DATASET EXTRACT.
- - - - - - -
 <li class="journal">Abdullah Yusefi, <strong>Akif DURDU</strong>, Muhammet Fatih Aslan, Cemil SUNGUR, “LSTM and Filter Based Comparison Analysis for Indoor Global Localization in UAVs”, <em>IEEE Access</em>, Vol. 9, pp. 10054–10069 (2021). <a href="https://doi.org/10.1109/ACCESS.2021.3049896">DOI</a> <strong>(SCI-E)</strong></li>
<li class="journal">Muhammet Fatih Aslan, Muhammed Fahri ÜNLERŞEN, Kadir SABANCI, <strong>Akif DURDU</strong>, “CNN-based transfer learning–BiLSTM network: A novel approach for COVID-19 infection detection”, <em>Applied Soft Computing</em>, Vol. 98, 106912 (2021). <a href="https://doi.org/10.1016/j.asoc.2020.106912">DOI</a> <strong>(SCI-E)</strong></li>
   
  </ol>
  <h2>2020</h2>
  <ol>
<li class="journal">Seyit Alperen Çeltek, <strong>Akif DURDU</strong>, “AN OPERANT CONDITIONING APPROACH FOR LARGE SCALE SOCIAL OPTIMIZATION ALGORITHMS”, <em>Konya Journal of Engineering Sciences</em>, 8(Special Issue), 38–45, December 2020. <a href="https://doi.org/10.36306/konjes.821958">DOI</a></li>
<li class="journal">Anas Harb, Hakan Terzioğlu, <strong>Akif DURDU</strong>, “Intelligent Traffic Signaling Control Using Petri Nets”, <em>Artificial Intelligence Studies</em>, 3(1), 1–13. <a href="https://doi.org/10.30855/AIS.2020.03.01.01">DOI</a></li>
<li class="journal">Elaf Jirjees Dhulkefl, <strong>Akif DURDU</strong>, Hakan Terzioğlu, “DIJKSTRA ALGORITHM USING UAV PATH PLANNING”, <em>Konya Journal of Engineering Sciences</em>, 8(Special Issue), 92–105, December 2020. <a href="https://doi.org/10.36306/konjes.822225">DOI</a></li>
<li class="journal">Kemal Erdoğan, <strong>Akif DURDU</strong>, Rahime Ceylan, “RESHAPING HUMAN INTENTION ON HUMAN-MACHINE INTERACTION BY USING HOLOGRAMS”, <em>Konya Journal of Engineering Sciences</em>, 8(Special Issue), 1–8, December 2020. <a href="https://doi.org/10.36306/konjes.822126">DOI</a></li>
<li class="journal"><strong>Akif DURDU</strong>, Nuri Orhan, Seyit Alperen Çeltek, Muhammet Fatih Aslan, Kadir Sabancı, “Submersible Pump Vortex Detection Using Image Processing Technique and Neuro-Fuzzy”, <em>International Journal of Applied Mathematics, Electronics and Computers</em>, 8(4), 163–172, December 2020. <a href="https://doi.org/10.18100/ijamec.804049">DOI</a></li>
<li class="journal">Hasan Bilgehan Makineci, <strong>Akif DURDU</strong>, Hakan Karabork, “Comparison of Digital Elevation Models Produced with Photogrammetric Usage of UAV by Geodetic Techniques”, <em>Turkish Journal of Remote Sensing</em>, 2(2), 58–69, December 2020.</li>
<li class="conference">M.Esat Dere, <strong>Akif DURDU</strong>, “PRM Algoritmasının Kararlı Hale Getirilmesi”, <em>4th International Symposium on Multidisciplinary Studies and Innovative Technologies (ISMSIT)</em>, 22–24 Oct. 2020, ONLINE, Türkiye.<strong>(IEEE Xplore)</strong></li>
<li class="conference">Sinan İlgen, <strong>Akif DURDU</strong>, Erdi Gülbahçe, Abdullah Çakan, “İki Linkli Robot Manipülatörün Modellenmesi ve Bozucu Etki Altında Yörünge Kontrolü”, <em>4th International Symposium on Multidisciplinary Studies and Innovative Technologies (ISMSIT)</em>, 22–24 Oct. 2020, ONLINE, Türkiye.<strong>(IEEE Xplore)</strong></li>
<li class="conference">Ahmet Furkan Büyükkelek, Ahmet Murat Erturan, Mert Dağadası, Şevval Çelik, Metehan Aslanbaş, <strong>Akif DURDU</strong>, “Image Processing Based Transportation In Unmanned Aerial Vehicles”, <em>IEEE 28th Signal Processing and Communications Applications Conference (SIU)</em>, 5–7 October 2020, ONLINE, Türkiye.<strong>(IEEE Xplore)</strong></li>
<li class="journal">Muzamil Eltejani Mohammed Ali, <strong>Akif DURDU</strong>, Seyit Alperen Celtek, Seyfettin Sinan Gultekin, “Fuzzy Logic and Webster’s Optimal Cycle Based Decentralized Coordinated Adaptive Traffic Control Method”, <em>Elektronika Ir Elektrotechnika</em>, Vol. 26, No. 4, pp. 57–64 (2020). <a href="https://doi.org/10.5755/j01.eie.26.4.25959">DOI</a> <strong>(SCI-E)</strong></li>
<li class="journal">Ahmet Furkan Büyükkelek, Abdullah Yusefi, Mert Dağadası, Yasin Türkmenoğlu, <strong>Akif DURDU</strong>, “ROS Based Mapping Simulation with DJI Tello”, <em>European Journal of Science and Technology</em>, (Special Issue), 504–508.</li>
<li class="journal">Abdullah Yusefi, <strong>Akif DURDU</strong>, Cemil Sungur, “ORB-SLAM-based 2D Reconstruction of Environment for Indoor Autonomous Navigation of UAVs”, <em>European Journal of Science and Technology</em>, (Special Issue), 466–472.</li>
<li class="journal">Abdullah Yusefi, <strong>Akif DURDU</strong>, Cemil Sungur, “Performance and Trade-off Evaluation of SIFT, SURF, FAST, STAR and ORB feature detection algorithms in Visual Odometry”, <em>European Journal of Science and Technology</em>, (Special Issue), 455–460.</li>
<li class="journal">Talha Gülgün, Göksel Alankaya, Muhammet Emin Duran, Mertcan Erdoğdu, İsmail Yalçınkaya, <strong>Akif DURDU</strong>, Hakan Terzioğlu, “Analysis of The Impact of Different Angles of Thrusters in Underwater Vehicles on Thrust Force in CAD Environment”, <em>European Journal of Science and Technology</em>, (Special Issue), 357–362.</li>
- - - - - - -
Each entry needs to be copied out exactly.

SOLUTION TO THE PROBLEM.
 <li class="journal">Abdullah Yusefi, <strong>Akif DURDU</strong>, Muhammet Fatih Aslan, Cemil SUNGUR, “LSTM and Filter Based Comparison Analysis for Indoor Global Localization in UAVs”, <em>IEEE Access</em>, Vol. 9, pp. 10054–10069 (2021). <a href="https://doi.org/10.1109/ACCESS.2021.3049896">DOI</a> <strong>(SCI-E)</strong></li>
<li class="journal">Muhammet Fatih Aslan, Muhammed Fahri ÜNLERŞEN, Kadir SABANCI, <strong>Akif DURDU</strong>, “CNN-based transfer learning–BiLSTM network: A novel approach for COVID-19 infection detection”, <em>Applied Soft Computing</em>, Vol. 98, 106912 (2021). <a href="https://doi.org/10.1016/j.asoc.2020.106912">DOI</a> <strong>(SCI-E)</strong></li>
   
  </ol>
  <h2>2020</h2>
  <ol>
<li class="journal">Seyit Alperen Çeltek, <strong>Akif DURDU</strong>, “AN OPERANT CONDITIONING APPROACH FOR LARGE SCALE SOCIAL OPTIMIZATION ALGORITHMS”, <em>Konya Journal of Engineering Sciences</em>, 8(Special Issue), 38–45, December 2020. <a href="https://doi.org/10.36306/konjes.821958">DOI</a></li>
<li class="journal">Anas Harb, Hakan Terzioğlu, <strong>Akif DURDU</strong>, “Intelligent Traffic Signaling Control Using Petri Nets”, <em>Artificial Intelligence Studies</em>, 3(1), 1–13. <a href="https://doi.org/10.30855/AIS.2020.03.01.01">DOI</a></li>
<li class="journal">Elaf Jirjees Dhulkefl, <strong>Akif DURDU</strong>, Hakan Terzioğlu, “DIJKSTRA ALGORITHM USING UAV PATH PLANNING”, <em>Konya Journal of Engineering Sciences</em>, 8(Special Issue), 92–105, December 2020. <a href="https://doi.org/10.36306/konjes.822225">DOI</a></li>
<li class="journal">Kemal Erdoğan, <strong>Akif DURDU</strong>, Rahime Ceylan, “RESHAPING HUMAN INTENTION ON HUMAN-MACHINE INTERACTION BY USING HOLOGRAMS”, <em>Konya Journal of Engineering Sciences</em>, 8(Special Issue), 1–8, December 2020. <a href="https://doi.org/10.36306/konjes.822126">DOI</a></li>
<li class="journal"><strong>Akif DURDU</strong>, Nuri Orhan, Seyit Alperen Çeltek, Muhammet Fatih Aslan, Kadir Sabancı, “Submersible Pump Vortex Detection Using Image Processing Technique and Neuro-Fuzzy”, <em>International Journal of Applied Mathematics, Electronics and Computers</em>, 8(4), 163–172, December 2020. <a href="https://doi.org/10.18100/ijamec.804049">DOI</a></li>
<li class="journal">Hasan Bilgehan Makineci, <strong>Akif DURDU</strong>, Hakan Karabork, “Comparison of Digital Elevation Models Produced with Photogrammetric Usage of UAV by Geodetic Techniques”, <em>Turkish Journal of Remote Sensing</em>, 2(2), 58–69, December 2020.</li>
<li class="conference">M.Esat Dere, <strong>Akif DURDU</strong>, “PRM Algoritmasının Kararlı Hale Getirilmesi”, <em>4th International Symposium on Multidisciplinary Studies and Innovative Technologies (ISMSIT)</em>, 22–24 Oct. 2020, ONLINE, Türkiye.<strong>(IEEE Xplore)</strong></li>
<li class="conference">Sinan İlgen, <strong>Akif DURDU</strong>, Erdi Gülbahçe, Abdullah Çakan, “İki Linkli Robot Manipülatörün Modellenmesi ve Bozucu Etki Altında Yörünge Kontrolü”, <em>4th International Symposium on Multidisciplinary Studies and Innovative Technologies (ISMSIT)</em>, 22–24 Oct. 2020, ONLINE, Türkiye.<strong>(IEEE Xplore)</strong></li>
<li class="conference">Ahmet Furkan Büyükkelek, Ahmet Murat Erturan, Mert Dağadası, Şevval Çelik, Metehan Aslanbaş, <strong>Akif DURDU</strong>, “Image Processing Based Transportation In Unmanned Aerial Vehicles”, <em>IEEE 28th Signal Processing and Communications Applications Conference (SIU)</em>, 5–7 October 2020, ONLINE, Türkiye.<strong>(IEEE Xplore)</strong></li>
<li class="journal">Muzamil Eltejani Mohammed Ali, <strong>Akif DURDU</strong>, Seyit Alperen Celtek, Seyfettin Sinan Gultekin, “Fuzzy Logic and Webster’s Optimal Cycle Based Decentralized Coordinated Adaptive Traffic Control Method”, <em>Elektronika Ir Elektrotechnika</em>, Vol. 26, No. 4, pp. 57–64 (2020). <a href="https://doi.org/10.5755/j01.eie.26.4.25959">DOI</a> <strong>(SCI-E)</strong></li>
<li class="journal">Ahmet Furkan Büyükkelek, Abdullah Yusefi, Mert Dağadası, Yasin Türkmenoğlu, <strong>Akif DURDU</strong>, “ROS Based Mapping Simulation with DJI Tello”, <em>European Journal of Science and Technology</em>, (Special Issue), 504–508.</li>
<li class="journal">Abdullah Yusefi, <strong>Akif DURDU</strong>, Cemil Sungur, “ORB-SLAM-based 2D Reconstruction of Environment for Indoor Autonomous Navigation of UAVs”, <em>European Journal of Science and Technology</em>, (Special Issue), 466–472.</li>
<li class="journal">Abdullah Yusefi, <strong>Akif DURDU</strong>, Cemil Sungur, “Performance and Trade-off Evaluation of SIFT, SURF, FAST, STAR and ORB feature detection algorithms in Visual Odometry”, <em>European Journal of Science and Technology</em>, (Special Issue), 455–460.</li>
<li class="journal">Talha Gülgün, Göksel Alankaya, Muhammet Emin Duran, Mertcan Erdoğdu, İsmail Yalçınkaya, <strong>Akif DURDU</strong>, Hakan Terzioğlu, “Analysis of The Impact of Different Angles of Thrusters in Underwater Vehicles on Thrust Force in CAD Environment”, <em>European Journal of Science and Technology</em>, (Special Issue), 357–362.</li>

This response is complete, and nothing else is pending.